_WORK INSTRUCTIONS_
Please copy exactly every line from the one that contains "Provides schedule-based public" to the end of the data below, with both ends included and no other lines.
** INPUT MATERIAL follows **
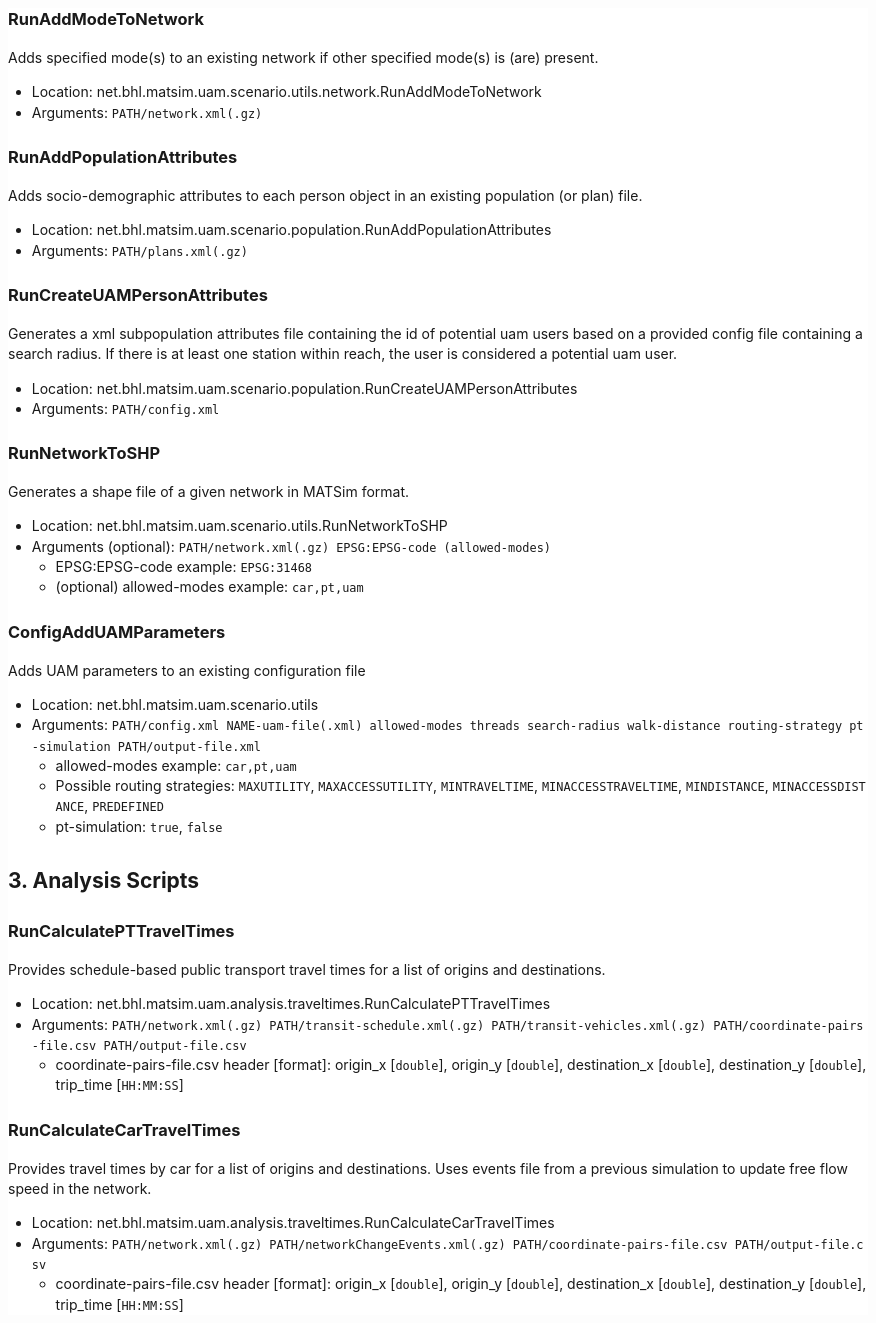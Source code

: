 
### RunAddModeToNetwork
Adds specified mode(s) to an existing network if other specified mode(s) is (are) present.
* Location: net.bhl.matsim.uam.scenario.utils.network.RunAddModeToNetwork
* Arguments: `PATH/network.xml(.gz)`

### RunAddPopulationAttributes
Adds socio-demographic attributes to each person object in an existing population (or plan) file.
* Location: net.bhl.matsim.uam.scenario.population.RunAddPopulationAttributes
* Arguments: `PATH/plans.xml(.gz)`

### RunCreateUAMPersonAttributes
Generates a xml subpopulation attributes file containing the id of potential uam users based on a provided config file containing a search radius. If there is at least one station within reach, the user is considered a potential uam user.
* Location: net.bhl.matsim.uam.scenario.population.RunCreateUAMPersonAttributes
* Arguments: `PATH/config.xml`

### RunNetworkToSHP
Generates a shape file of a given network in MATSim format.
* Location: net.bhl.matsim.uam.scenario.utils.RunNetworkToSHP
* Arguments (optional): `PATH/network.xml(.gz) EPSG:EPSG-code (allowed-modes)`
	* EPSG:EPSG-code example: `EPSG:31468`
	* (optional) allowed-modes example: `car,pt,uam`

### ConfigAddUAMParameters
Adds UAM parameters to an existing configuration file
* Location: net.bhl.matsim.uam.scenario.utils
* Arguments: `PATH/config.xml NAME-uam-file(.xml) allowed-modes threads search-radius walk-distance routing-strategy pt-simulation PATH/output-file.xml`
	* allowed-modes example: `car,pt,uam`
	* Possible routing strategies: `MAXUTILITY`, `MAXACCESSUTILITY`, `MINTRAVELTIME`, `MINACCESSTRAVELTIME`, `MINDISTANCE`, `MINACCESSDISTANCE`, `PREDEFINED`
	* pt-simulation: `true`, `false`

## 3. Analysis Scripts
### RunCalculatePTTravelTimes
Provides schedule-based public transport travel times for a list of origins and destinations.
* Location: net.bhl.matsim.uam.analysis.traveltimes.RunCalculatePTTravelTimes
* Arguments: `PATH/network.xml(.gz) PATH/transit-schedule.xml(.gz) PATH/transit-vehicles.xml(.gz) PATH/coordinate-pairs-file.csv PATH/output-file.csv`
	* coordinate-pairs-file.csv header [format]: origin_x [`double`], origin_y [`double`], destination_x [`double`], destination_y [`double`], trip_time [`HH:MM:SS`]

### RunCalculateCarTravelTimes
Provides travel times by car for a list of origins and destinations. Uses events file from a previous simulation to update free flow speed in the network. 
* Location: net.bhl.matsim.uam.analysis.traveltimes.RunCalculateCarTravelTimes
* Arguments: `PATH/network.xml(.gz) PATH/networkChangeEvents.xml(.gz) PATH/coordinate-pairs-file.csv PATH/output-file.csv`
	* coordinate-pairs-file.csv header [format]: origin_x [`double`], origin_y [`double`], destination_x [`double`], destination_y [`double`], trip_time [`HH:MM:SS`]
** End of INPUT MATERIAL **
_TASK SOLUTION_
Provides schedule-based public transport travel times for a list of origins and destinations.
* Location: net.bhl.matsim.uam.analysis.traveltimes.RunCalculatePTTravelTimes
* Arguments: `PATH/network.xml(.gz) PATH/transit-schedule.xml(.gz) PATH/transit-vehicles.xml(.gz) PATH/coordinate-pairs-file.csv PATH/output-file.csv`
	* coordinate-pairs-file.csv header [format]: origin_x [`double`], origin_y [`double`], destination_x [`double`], destination_y [`double`], trip_time [`HH:MM:SS`]

### RunCalculateCarTravelTimes
Provides travel times by car for a list of origins and destinations. Uses events file from a previous simulation to update free flow speed in the network. 
* Location: net.bhl.matsim.uam.analysis.traveltimes.RunCalculateCarTravelTimes
* Arguments: `PATH/network.xml(.gz) PATH/networkChangeEvents.xml(.gz) PATH/coordinate-pairs-file.csv PATH/output-file.csv`
	* coordinate-pairs-file.csv header [format]: origin_x [`double`], origin_y [`double`], destination_x [`double`], destination_y [`double`], trip_time [`HH:MM:SS`]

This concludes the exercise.